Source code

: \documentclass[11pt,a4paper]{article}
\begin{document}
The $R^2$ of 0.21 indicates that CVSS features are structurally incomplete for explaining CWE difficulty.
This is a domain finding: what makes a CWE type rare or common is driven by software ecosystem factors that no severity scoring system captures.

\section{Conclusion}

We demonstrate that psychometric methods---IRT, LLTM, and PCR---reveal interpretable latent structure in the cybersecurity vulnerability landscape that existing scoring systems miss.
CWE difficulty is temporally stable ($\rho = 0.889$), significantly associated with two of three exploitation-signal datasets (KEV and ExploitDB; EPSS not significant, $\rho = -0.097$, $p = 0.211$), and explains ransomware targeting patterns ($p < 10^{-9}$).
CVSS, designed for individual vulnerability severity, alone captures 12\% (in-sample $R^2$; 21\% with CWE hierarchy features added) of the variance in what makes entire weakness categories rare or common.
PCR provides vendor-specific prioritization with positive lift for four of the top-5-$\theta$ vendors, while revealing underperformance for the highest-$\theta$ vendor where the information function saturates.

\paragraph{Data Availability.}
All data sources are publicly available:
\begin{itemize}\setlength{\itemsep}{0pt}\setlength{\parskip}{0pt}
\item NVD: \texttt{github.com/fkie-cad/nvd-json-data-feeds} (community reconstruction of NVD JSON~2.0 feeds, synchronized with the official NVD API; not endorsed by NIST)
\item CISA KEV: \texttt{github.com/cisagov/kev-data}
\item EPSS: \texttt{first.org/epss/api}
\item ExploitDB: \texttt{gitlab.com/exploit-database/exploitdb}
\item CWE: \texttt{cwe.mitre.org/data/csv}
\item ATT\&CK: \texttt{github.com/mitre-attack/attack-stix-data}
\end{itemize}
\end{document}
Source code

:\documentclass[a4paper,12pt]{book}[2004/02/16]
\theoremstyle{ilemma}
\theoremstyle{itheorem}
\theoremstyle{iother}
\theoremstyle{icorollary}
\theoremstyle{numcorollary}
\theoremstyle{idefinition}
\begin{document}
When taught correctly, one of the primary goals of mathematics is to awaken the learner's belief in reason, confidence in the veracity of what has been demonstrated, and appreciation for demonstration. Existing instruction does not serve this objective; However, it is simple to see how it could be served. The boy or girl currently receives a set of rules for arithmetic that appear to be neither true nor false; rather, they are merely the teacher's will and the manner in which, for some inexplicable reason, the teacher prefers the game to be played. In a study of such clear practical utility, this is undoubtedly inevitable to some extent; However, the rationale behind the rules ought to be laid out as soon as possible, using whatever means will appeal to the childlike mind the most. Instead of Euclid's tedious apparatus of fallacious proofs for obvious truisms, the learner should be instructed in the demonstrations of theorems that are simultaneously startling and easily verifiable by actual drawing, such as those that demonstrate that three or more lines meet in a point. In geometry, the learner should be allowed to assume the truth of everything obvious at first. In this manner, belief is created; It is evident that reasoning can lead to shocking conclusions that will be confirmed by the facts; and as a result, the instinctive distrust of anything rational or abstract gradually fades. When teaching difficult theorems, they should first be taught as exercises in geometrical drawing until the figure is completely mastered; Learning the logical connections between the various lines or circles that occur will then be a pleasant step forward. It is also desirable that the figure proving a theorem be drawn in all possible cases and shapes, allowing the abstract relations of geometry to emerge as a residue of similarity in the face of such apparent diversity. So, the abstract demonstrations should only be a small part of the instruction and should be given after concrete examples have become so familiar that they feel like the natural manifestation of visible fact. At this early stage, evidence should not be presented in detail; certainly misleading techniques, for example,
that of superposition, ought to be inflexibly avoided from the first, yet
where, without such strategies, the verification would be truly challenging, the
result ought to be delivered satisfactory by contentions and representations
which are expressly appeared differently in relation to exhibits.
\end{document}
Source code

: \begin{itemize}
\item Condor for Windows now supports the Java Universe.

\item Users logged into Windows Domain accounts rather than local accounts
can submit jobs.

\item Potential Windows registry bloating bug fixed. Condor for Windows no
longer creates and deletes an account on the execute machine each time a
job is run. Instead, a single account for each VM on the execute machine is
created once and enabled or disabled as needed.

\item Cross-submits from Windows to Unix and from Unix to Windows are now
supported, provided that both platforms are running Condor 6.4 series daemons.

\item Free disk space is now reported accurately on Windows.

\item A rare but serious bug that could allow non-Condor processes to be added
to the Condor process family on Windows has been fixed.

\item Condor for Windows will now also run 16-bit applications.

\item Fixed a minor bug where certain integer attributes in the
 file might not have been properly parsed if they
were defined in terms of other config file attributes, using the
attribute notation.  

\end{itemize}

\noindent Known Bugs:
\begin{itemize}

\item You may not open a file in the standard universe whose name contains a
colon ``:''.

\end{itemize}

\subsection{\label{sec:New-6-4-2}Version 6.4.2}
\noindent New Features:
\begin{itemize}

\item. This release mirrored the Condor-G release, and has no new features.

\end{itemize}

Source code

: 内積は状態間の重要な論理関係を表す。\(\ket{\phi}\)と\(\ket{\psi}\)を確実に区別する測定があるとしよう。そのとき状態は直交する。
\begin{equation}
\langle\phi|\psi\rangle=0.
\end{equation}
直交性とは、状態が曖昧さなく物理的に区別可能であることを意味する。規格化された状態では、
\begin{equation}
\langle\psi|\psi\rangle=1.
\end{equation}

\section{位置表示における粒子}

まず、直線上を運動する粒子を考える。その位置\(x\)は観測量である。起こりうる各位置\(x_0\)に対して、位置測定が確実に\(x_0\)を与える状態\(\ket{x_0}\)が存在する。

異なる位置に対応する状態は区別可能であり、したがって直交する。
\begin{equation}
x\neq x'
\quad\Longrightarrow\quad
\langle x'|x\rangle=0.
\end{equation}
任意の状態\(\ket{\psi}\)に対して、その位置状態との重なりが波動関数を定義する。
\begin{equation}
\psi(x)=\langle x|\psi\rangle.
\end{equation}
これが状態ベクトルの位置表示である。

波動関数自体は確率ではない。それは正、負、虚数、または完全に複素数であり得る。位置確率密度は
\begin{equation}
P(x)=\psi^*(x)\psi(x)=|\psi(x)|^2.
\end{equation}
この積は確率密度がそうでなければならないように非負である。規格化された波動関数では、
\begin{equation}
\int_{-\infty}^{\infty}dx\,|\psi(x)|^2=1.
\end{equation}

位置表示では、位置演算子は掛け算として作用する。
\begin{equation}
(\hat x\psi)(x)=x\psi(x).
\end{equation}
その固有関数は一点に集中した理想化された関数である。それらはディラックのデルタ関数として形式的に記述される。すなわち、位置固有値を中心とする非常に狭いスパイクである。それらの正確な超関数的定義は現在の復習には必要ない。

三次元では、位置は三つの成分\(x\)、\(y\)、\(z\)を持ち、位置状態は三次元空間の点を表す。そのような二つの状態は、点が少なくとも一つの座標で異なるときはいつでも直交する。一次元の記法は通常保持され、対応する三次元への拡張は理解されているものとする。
::::::
TASK TO CARRY OUT: Extract every record and return it verbatim.

TASK RESULT:
Source code

: \documentclass[11pt,a4paper]{article}
\begin{document}
The $R^2$ of 0.21 indicates that CVSS features are structurally incomplete for explaining CWE difficulty.
This is a domain finding: what makes a CWE type rare or common is driven by software ecosystem factors that no severity scoring system captures.

\section{Conclusion}

We demonstrate that psychometric methods---IRT, LLTM, and PCR---reveal interpretable latent structure in the cybersecurity vulnerability landscape that existing scoring systems miss.
CWE difficulty is temporally stable ($\rho = 0.889$), significantly associated with two of three exploitation-signal datasets (KEV and ExploitDB; EPSS not significant, $\rho = -0.097$, $p = 0.211$), and explains ransomware targeting patterns ($p < 10^{-9}$).
CVSS, designed for individual vulnerability severity, alone captures 12\% (in-sample $R^2$; 21\% with CWE hierarchy features added) of the variance in what makes entire weakness categories rare or common.
PCR provides vendor-specific prioritization with positive lift for four of the top-5-$\theta$ vendors, while revealing underperformance for the highest-$\theta$ vendor where the information function saturates.

\paragraph{Data Availability.}
All data sources are publicly available:
\begin{itemize}\setlength{\itemsep}{0pt}\setlength{\parskip}{0pt}
\item NVD: \texttt{github.com/fkie-cad/nvd-json-data-feeds} (community reconstruction of NVD JSON~2.0 feeds, synchronized with the official NVD API; not endorsed by NIST)
\item CISA KEV: \texttt{github.com/cisagov/kev-data}
\item EPSS: \texttt{first.org/epss/api}
\item ExploitDB: \texttt{gitlab.com/exploit-database/exploitdb}
\item CWE: \texttt{cwe.mitre.org/data/csv}
\item ATT\&CK: \texttt{github.com/mitre-attack/attack-stix-data}
\end{itemize}
\end{document}
Source code

:\documentclass[a4paper,12pt]{book}[2004/02/16]
\theoremstyle{ilemma}
\theoremstyle{itheorem}
\theoremstyle{iother}
\theoremstyle{icorollary}
\theoremstyle{numcorollary}
\theoremstyle{idefinition}
\begin{document}
When taught correctly, one of the primary goals of mathematics is to awaken the learner's belief in reason, confidence in the veracity of what has been demonstrated, and appreciation for demonstration. Existing instruction does not serve this objective; However, it is simple to see how it could be served. The boy or girl currently receives a set of rules for arithmetic that appear to be neither true nor false; rather, they are merely the teacher's will and the manner in which, for some inexplicable reason, the teacher prefers the game to be played. In a study of such clear practical utility, this is undoubtedly inevitable to some extent; However, the rationale behind the rules ought to be laid out as soon as possible, using whatever means will appeal to the childlike mind the most. Instead of Euclid's tedious apparatus of fallacious proofs for obvious truisms, the learner should be instructed in the demonstrations of theorems that are simultaneously startling and easily verifiable by actual drawing, such as those that demonstrate that three or more lines meet in a point. In geometry, the learner should be allowed to assume the truth of everything obvious at first. In this manner, belief is created; It is evident that reasoning can lead to shocking conclusions that will be confirmed by the facts; and as a result, the instinctive distrust of anything rational or abstract gradually fades. When teaching difficult theorems, they should first be taught as exercises in geometrical drawing until the figure is completely mastered; Learning the logical connections between the various lines or circles that occur will then be a pleasant step forward. It is also desirable that the figure proving a theorem be drawn in all possible cases and shapes, allowing the abstract relations of geometry to emerge as a residue of similarity in the face of such apparent diversity. So, the abstract demonstrations should only be a small part of the instruction and should be given after concrete examples have become so familiar that they feel like the natural manifestation of visible fact. At this early stage, evidence should not be presented in detail; certainly misleading techniques, for example,
that of superposition, ought to be inflexibly avoided from the first, yet
where, without such strategies, the verification would be truly challenging, the
result ought to be delivered satisfactory by contentions and representations
which are expressly appeared differently in relation to exhibits.
\end{document}
Source code

: \begin{itemize}
\item Condor for Windows now supports the Java Universe.

\item Users logged into Windows Domain accounts rather than local accounts
can submit jobs.

\item Potential Windows registry bloating bug fixed. Condor for Windows no
longer creates and deletes an account on the execute machine each time a
job is run. Instead, a single account for each VM on the execute machine is
created once and enabled or disabled as needed.

\item Cross-submits from Windows to Unix and from Unix to Windows are now
supported, provided that both platforms are running Condor 6.4 series daemons.

\item Free disk space is now reported accurately on Windows.

\item A rare but serious bug that could allow non-Condor processes to be added
to the Condor process family on Windows has been fixed.

\item Condor for Windows will now also run 16-bit applications.

\item Fixed a minor bug where certain integer attributes in the
 file might not have been properly parsed if they
were defined in terms of other config file attributes, using the
attribute notation.  

\end{itemize}

\noindent Known Bugs:
\begin{itemize}

\item You may not open a file in the standard universe whose name contains a
colon ``:''.

\end{itemize}

\subsection{\label{sec:New-6-4-2}Version 6.4.2}
\noindent New Features:
\begin{itemize}

\item. This release mirrored the Condor-G release, and has no new features.

\end{itemize}

Source code

: 内積は状態間の重要な論理関係を表す。\(\ket{\phi}\)と\(\ket{\psi}\)を確実に区別する測定があるとしよう。そのとき状態は直交する。
\begin{equation}
\langle\phi|\psi\rangle=0.
\end{equation}
直交性とは、状態が曖昧さなく物理的に区別可能であることを意味する。規格化された状態では、
\begin{equation}
\langle\psi|\psi\rangle=1.
\end{equation}

\section{位置表示における粒子}

まず、直線上を運動する粒子を考える。その位置\(x\)は観測量である。起こりうる各位置\(x_0\)に対して、位置測定が確実に\(x_0\)を与える状態\(\ket{x_0}\)が存在する。

異なる位置に対応する状態は区別可能であり、したがって直交する。
\begin{equation}
x\neq x'
\quad\Longrightarrow\quad
\langle x'|x\rangle=0.
\end{equation}
任意の状態\(\ket{\psi}\)に対して、その位置状態との重なりが波動関数を定義する。
\begin{equation}
\psi(x)=\langle x|\psi\rangle.
\end{equation}
これが状態ベクトルの位置表示である。

波動関数自体は確率ではない。それは正、負、虚数、または完全に複素数であり得る。位置確率密度は
\begin{equation}
P(x)=\psi^*(x)\psi(x)=|\psi(x)|^2.
\end{equation}
この積は確率密度がそうでなければならないように非負である。規格化された波動関数では、
\begin{equation}
\int_{-\infty}^{\infty}dx\,|\psi(x)|^2=1.
\end{equation}

位置表示では、位置演算子は掛け算として作用する。
\begin{equation}
(\hat x\psi)(x)=x\psi(x).
\end{equation}
その固有関数は一点に集中した理想化された関数である。それらはディラックのデルタ関数として形式的に記述される。すなわち、位置固有値を中心とする非常に狭いスパイクである。それらの正確な超関数的定義は現在の復習には必要ない。

三次元では、位置は三つの成分\(x\)、\(y\)、\(z\)を持ち、位置状態は三次元空間の点を表す。そのような二つの状態は、点が少なくとも一つの座標で異なるときはいつでも直交する。一次元の記法は通常保持され、対応する三次元への拡張は理解されているものとする。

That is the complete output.